Exercise instructions => Repeat every entry exactly. Pictures stay out.

Record set =>
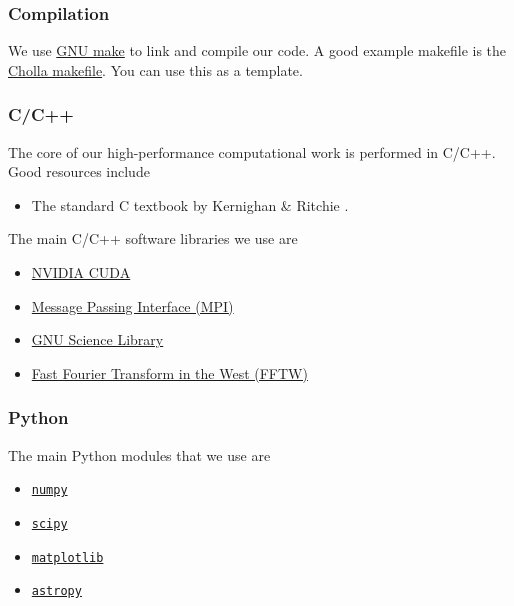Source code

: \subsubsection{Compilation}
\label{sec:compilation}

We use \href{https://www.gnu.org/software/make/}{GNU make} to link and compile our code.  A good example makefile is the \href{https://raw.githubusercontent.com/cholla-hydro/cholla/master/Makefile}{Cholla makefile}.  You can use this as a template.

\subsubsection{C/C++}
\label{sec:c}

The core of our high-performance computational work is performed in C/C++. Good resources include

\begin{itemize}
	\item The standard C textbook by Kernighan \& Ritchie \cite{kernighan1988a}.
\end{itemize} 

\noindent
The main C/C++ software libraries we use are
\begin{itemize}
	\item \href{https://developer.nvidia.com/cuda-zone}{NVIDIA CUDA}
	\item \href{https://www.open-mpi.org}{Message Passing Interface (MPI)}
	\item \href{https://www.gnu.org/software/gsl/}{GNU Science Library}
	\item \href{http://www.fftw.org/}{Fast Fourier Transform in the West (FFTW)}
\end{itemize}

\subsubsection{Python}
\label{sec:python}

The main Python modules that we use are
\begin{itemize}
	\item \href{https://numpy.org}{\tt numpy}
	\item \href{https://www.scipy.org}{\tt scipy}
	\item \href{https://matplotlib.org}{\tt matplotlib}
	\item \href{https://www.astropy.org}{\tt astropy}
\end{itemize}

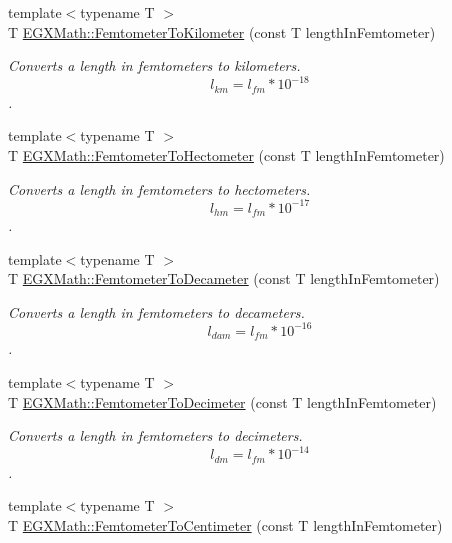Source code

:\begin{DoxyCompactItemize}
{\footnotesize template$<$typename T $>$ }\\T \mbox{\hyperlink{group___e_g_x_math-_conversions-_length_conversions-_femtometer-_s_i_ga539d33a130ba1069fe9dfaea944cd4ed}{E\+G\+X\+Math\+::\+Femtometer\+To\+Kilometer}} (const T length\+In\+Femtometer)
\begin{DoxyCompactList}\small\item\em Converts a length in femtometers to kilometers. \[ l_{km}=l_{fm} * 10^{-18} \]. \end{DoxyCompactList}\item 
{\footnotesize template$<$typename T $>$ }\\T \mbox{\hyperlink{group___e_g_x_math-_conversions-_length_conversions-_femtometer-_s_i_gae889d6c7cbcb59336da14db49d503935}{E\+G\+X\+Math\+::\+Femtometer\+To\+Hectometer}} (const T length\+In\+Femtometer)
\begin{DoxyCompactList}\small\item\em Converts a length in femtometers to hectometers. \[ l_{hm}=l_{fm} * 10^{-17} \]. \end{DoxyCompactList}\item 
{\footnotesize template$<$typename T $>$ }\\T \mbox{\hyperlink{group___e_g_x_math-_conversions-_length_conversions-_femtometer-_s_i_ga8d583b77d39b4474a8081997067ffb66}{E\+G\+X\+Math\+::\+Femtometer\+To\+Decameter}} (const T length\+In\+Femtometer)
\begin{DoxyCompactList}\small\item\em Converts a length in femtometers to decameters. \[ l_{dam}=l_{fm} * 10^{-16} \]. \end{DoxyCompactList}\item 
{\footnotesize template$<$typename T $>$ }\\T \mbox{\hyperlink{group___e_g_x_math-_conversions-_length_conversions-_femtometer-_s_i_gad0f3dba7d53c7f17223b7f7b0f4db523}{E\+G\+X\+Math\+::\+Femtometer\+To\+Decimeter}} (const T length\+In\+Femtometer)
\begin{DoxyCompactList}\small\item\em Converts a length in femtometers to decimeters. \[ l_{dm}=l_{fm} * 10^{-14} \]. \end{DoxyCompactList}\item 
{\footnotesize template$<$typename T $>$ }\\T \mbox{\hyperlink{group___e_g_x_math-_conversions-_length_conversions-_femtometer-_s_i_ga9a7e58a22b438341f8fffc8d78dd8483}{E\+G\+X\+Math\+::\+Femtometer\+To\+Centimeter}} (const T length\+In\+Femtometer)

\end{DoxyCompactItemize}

Output below =>
Source code

: \subsubsection{Compilation}
\label{sec:compilation}

We use \href{https://www.gnu.org/software/make/}{GNU make} to link and compile our code.  A good example makefile is the \href{https://raw.githubusercontent.com/cholla-hydro/cholla/master/Makefile}{Cholla makefile}.  You can use this as a template.

\subsubsection{C/C++}
\label{sec:c}

The core of our high-performance computational work is performed in C/C++. Good resources include

\begin{itemize}
	\item The standard C textbook by Kernighan \& Ritchie \cite{kernighan1988a}.
\end{itemize} 

\noindent
The main C/C++ software libraries we use are
\begin{itemize}
	\item \href{https://developer.nvidia.com/cuda-zone}{NVIDIA CUDA}
	\item \href{https://www.open-mpi.org}{Message Passing Interface (MPI)}
	\item \href{https://www.gnu.org/software/gsl/}{GNU Science Library}
	\item \href{http://www.fftw.org/}{Fast Fourier Transform in the West (FFTW)}
\end{itemize}

\subsubsection{Python}
\label{sec:python}

The main Python modules that we use are
\begin{itemize}
	\item \href{https://numpy.org}{\tt numpy}
	\item \href{https://www.scipy.org}{\tt scipy}
	\item \href{https://matplotlib.org}{\tt matplotlib}
	\item \href{https://www.astropy.org}{\tt astropy}
\end{itemize}

Source code

:\begin{DoxyCompactItemize}
{\footnotesize template$<$typename T $>$ }\\T \mbox{\hyperlink{group___e_g_x_math-_conversions-_length_conversions-_femtometer-_s_i_ga539d33a130ba1069fe9dfaea944cd4ed}{E\+G\+X\+Math\+::\+Femtometer\+To\+Kilometer}} (const T length\+In\+Femtometer)
\begin{DoxyCompactList}\small\item\em Converts a length in femtometers to kilometers. \[ l_{km}=l_{fm} * 10^{-18} \]. \end{DoxyCompactList}\item 
{\footnotesize template$<$typename T $>$ }\\T \mbox{\hyperlink{group___e_g_x_math-_conversions-_length_conversions-_femtometer-_s_i_gae889d6c7cbcb59336da14db49d503935}{E\+G\+X\+Math\+::\+Femtometer\+To\+Hectometer}} (const T length\+In\+Femtometer)
\begin{DoxyCompactList}\small\item\em Converts a length in femtometers to hectometers. \[ l_{hm}=l_{fm} * 10^{-17} \]. \end{DoxyCompactList}\item 
{\footnotesize template$<$typename T $>$ }\\T \mbox{\hyperlink{group___e_g_x_math-_conversions-_length_conversions-_femtometer-_s_i_ga8d583b77d39b4474a8081997067ffb66}{E\+G\+X\+Math\+::\+Femtometer\+To\+Decameter}} (const T length\+In\+Femtometer)
\begin{DoxyCompactList}\small\item\em Converts a length in femtometers to decameters. \[ l_{dam}=l_{fm} * 10^{-16} \]. \end{DoxyCompactList}\item 
{\footnotesize template$<$typename T $>$ }\\T \mbox{\hyperlink{group___e_g_x_math-_conversions-_length_conversions-_femtometer-_s_i_gad0f3dba7d53c7f17223b7f7b0f4db523}{E\+G\+X\+Math\+::\+Femtometer\+To\+Decimeter}} (const T length\+In\+Femtometer)
\begin{DoxyCompactList}\small\item\em Converts a length in femtometers to decimeters. \[ l_{dm}=l_{fm} * 10^{-14} \]. \end{DoxyCompactList}\item 
{\footnotesize template$<$typename T $>$ }\\T \mbox{\hyperlink{group___e_g_x_math-_conversions-_length_conversions-_femtometer-_s_i_ga9a7e58a22b438341f8fffc8d78dd8483}{E\+G\+X\+Math\+::\+Femtometer\+To\+Centimeter}} (const T length\+In\+Femtometer)

\end{DoxyCompactItemize}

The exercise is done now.